Sécurité : La Polynésie française, « territoire le plus sûr de la République »

« La Polynésie française est sans doute le territoire le plus sûr de l’ensemble des Outre-mer et de la République française » a assuré ce samedi soir Gérald Darmanin, qui a conclu son déplacement de 4 jours en Polynésie, qui l’a amené à Teahupo’o, à Moorea, aux Marquises et aux Tuamotu. « C’est le territoire où il y a le moins de délinquance, de crimes, d’attaques contre les personnes, les biens, les logements, les voitures ».

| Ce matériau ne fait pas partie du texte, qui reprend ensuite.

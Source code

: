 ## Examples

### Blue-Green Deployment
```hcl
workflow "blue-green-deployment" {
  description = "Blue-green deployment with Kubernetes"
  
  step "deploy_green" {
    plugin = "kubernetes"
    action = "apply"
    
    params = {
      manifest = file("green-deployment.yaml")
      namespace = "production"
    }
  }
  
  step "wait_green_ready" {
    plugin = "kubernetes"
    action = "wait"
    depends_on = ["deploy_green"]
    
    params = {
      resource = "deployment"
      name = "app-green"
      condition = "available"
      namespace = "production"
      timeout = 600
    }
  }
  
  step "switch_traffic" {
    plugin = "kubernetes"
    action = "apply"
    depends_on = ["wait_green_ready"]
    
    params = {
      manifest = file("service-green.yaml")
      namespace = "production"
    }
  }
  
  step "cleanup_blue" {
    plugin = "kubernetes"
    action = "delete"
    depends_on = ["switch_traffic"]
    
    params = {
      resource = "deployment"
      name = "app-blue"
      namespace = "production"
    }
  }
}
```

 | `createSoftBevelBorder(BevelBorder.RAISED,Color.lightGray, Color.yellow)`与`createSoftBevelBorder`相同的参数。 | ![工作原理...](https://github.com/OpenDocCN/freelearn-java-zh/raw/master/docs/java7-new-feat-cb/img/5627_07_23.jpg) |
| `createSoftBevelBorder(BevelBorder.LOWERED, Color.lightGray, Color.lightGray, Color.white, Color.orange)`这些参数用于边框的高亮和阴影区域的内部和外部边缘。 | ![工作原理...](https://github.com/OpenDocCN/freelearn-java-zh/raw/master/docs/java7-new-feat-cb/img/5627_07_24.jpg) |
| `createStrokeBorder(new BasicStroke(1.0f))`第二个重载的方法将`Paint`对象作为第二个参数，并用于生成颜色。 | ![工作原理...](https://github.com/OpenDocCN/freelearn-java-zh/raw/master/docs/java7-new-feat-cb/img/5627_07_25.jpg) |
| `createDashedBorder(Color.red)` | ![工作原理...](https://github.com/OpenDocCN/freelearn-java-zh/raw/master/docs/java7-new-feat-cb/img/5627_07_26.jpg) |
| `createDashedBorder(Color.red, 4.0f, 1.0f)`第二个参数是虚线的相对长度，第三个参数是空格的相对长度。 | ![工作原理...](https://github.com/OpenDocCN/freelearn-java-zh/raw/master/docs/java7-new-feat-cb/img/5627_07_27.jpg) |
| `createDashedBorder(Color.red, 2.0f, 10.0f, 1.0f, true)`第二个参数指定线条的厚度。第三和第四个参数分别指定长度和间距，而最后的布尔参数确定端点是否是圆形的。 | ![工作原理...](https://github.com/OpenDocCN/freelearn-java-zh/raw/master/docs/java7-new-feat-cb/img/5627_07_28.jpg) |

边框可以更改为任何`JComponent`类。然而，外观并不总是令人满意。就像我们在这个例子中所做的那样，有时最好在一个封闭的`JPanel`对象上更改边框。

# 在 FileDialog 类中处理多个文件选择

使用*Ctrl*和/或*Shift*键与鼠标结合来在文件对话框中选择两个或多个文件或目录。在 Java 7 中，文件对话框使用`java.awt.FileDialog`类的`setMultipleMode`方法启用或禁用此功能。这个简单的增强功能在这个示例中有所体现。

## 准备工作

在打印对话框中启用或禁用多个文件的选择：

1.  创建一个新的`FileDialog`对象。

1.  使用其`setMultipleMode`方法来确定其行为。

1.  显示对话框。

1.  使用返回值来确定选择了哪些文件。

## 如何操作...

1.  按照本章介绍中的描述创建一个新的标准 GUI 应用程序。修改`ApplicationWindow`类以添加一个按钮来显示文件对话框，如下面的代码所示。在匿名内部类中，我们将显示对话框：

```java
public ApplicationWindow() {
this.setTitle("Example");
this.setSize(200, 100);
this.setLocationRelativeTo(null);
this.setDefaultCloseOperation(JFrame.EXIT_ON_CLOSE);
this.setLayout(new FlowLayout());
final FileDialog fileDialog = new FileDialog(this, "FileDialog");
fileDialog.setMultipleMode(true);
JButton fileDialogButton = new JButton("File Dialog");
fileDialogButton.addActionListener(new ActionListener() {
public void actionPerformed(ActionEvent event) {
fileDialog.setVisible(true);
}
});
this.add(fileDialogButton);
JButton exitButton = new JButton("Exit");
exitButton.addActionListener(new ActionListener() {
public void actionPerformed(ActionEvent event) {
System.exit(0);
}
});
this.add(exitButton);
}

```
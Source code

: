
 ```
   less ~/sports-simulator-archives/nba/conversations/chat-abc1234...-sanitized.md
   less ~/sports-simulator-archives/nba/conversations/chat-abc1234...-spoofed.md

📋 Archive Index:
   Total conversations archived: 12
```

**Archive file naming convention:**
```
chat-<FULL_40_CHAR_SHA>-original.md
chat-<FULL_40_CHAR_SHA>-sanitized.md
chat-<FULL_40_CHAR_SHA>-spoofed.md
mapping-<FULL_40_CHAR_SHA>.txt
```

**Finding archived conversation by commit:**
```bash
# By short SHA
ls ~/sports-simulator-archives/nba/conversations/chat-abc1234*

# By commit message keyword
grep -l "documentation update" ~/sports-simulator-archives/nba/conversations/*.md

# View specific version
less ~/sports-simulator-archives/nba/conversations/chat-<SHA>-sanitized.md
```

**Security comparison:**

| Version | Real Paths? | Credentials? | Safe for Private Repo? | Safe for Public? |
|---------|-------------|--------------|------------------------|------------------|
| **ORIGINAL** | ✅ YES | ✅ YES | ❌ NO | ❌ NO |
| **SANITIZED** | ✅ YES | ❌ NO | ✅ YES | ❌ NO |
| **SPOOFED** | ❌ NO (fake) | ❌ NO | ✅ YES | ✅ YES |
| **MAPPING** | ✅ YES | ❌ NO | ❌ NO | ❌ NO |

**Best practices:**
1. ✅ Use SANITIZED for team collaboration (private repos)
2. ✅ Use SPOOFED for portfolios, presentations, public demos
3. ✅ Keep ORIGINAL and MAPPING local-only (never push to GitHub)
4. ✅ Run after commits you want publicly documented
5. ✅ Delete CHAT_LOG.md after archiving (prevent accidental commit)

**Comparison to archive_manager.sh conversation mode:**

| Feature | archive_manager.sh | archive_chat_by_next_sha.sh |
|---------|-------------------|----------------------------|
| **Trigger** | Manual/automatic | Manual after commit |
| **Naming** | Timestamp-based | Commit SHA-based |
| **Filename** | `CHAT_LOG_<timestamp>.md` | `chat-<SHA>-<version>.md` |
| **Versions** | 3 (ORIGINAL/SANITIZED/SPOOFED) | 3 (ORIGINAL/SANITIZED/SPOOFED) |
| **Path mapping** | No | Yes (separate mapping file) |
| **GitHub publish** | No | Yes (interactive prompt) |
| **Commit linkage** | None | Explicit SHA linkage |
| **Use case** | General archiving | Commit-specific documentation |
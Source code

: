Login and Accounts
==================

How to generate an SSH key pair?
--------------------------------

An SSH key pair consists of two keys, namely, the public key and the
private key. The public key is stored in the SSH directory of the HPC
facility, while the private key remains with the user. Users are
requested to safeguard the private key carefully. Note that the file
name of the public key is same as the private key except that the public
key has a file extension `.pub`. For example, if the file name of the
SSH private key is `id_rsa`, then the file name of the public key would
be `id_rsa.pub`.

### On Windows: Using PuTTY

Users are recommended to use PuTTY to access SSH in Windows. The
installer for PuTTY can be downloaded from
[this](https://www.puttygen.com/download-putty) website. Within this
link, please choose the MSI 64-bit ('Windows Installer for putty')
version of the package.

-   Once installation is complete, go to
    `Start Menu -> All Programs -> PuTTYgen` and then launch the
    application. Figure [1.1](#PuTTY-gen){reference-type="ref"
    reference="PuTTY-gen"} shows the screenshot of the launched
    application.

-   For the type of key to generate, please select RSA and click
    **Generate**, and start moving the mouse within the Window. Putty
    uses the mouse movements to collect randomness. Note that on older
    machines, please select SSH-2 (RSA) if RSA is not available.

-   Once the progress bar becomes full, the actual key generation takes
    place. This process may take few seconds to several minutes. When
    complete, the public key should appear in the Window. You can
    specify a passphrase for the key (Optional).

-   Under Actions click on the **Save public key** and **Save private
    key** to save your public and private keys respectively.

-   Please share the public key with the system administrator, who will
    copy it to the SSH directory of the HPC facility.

Toutefois, le ministre de l’Intérieur n’a pas nié les problématiques qui concernent à la fois la Polynésie et le cœur de ses compétences au gouvernement. Il cite notamment les violences intrafamiliales et les violences sur les femmes, la sécurité routière et la lutte contre le trafic de stupéfiants. Sur la première problématique, le ministre avait annoncé jeudi l’envoi de deux nouvelles brigades de gendarmerie, de 10 effectifs chacune, dont une spécialisée sur la lutte contre les violences intrafamiliales et contre les femmes, « très importantes en Polynésie ».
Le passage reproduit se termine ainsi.